Health 2.0 Goes to HIMSS

Last week was the HIMSS conference in Orlando, and I spent hours and hours in the boat-show exhibit hall. I also finally made it to a keynote at HIMSS (it’s been a while). HIMSS Chairman and Cleveland Clinic CIO Martin Harris reported that HIMSS only made $2.4m in profit last year–where are they hiding the money? Certainly not by providing delay screens or speakers for the back of the aircraft hanger that we were crowded  into, so those of us in the back of the room were straining our necks to see HHS Sec Kathleen Sebelius as she waved the flag about how America owns the Internet (or at least has the biggest Internet companies) and extolled the growth of EMR use in the last two years. Sebelius had had breakfast with 15 small companies before her keynote and she even called the HIMSS’ attendees innovators. Don’t laugh quite yet.

Meanwhile elsewhere at the conference the fictional EMR vendor Extormity was revealed to be the creation of a couple of smaller SaaS-based vendors. (They told me about the unveiling and I just kept saying, “Don’t do it”) But it’s the real Extormitys out on the show floor that are both the bread and butter of the hospital IT sector, and dominate HIMSS…

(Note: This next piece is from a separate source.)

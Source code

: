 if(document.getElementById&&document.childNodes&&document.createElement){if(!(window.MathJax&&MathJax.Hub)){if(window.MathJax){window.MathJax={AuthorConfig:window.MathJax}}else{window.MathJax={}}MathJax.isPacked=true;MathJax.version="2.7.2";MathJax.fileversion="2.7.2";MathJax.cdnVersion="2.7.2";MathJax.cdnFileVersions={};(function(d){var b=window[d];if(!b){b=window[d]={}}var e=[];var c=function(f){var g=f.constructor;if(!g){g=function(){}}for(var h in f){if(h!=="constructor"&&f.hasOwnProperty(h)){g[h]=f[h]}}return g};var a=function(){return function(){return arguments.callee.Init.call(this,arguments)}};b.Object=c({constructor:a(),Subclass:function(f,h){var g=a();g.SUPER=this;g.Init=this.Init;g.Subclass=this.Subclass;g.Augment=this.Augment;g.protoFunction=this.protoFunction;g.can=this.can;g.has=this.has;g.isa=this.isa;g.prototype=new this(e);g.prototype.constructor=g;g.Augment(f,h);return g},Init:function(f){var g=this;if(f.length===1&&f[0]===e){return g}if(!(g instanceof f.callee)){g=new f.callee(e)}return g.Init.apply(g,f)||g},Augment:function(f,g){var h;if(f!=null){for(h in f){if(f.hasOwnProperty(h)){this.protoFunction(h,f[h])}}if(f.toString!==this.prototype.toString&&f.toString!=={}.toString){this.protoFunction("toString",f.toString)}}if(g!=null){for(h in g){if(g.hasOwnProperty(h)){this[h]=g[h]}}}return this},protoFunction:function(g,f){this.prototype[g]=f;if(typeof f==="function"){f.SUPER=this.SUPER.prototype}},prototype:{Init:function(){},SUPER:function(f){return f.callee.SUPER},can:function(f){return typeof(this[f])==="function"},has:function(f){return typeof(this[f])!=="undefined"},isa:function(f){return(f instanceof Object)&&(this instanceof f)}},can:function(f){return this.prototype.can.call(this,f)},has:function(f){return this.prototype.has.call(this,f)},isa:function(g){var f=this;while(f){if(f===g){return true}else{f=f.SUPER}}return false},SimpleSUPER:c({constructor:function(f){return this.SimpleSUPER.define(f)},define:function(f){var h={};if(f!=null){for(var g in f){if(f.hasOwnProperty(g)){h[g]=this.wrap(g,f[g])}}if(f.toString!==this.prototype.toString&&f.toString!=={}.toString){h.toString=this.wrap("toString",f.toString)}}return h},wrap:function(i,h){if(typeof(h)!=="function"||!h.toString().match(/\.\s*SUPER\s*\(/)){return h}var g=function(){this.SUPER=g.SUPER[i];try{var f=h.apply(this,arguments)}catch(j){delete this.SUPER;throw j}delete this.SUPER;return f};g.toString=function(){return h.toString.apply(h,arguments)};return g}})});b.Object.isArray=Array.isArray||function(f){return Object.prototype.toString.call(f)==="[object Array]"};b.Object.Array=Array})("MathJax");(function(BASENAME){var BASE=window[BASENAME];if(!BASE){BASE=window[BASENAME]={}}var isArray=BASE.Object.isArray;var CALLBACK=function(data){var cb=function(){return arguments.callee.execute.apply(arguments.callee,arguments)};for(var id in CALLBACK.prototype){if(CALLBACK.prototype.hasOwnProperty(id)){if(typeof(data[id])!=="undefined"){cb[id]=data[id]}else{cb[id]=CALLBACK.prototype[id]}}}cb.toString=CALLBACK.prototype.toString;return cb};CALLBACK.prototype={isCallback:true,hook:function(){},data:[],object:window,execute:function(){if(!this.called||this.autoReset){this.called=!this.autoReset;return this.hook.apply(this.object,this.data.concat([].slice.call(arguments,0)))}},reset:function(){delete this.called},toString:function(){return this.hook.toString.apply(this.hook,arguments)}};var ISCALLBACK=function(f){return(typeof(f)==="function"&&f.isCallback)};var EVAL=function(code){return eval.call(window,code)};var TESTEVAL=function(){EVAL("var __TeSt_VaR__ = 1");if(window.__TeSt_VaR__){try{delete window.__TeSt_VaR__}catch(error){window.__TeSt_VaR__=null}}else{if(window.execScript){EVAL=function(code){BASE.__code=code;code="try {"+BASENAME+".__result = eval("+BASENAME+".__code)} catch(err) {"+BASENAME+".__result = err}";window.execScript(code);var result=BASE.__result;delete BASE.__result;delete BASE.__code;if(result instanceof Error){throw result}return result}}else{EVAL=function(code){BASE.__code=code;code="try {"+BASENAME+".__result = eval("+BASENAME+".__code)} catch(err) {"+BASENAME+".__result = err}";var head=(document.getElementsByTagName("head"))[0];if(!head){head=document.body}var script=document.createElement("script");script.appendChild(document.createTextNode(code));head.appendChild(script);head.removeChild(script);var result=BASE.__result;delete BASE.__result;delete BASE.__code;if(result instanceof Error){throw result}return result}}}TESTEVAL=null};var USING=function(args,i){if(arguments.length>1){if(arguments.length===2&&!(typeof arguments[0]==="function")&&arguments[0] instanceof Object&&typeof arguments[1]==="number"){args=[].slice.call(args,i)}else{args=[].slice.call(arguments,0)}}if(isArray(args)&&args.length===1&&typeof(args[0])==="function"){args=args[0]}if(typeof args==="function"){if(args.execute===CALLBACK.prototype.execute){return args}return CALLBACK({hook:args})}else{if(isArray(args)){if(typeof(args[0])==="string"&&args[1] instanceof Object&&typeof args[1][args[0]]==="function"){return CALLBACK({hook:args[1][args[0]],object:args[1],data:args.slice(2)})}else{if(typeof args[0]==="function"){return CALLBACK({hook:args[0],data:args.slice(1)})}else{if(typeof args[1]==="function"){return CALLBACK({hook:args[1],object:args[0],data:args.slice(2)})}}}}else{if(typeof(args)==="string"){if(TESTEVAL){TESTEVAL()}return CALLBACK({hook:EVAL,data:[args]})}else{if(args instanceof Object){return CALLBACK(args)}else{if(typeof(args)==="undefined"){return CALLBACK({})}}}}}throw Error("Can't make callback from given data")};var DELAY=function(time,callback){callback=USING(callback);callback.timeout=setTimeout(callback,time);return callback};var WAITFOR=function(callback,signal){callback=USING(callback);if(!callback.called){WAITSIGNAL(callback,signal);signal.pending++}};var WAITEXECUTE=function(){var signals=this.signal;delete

Welldoc VitalHealth Athenahealth eClinicalWorks ClearPractice

So we need those Extormitys to change and we need real innovative technology companies to come into the market. What are the chances of that?

I’m biased and I believe that SaaS-based Web services are going to have to be the answer eventually. Customization at the sub-enterprise level is the death of software improvement. Ross Koppel at UPenn has detailed how several Extormitys virtually prevent UI improvement by their local customization and policies of opaqueness. On the web, non-customized services have aggressive user groups that help guide UI improvements. Google doesn’t customize Gmail, but it iterates and experiments with new features all the time, and it treats its users as co-developers. Frankly the EMRs that AHRQ and NIIST criticize for lack of usability do not. It’s only by getting more providers and patients on the same platform that we’ll get that iteration and improvement in health care.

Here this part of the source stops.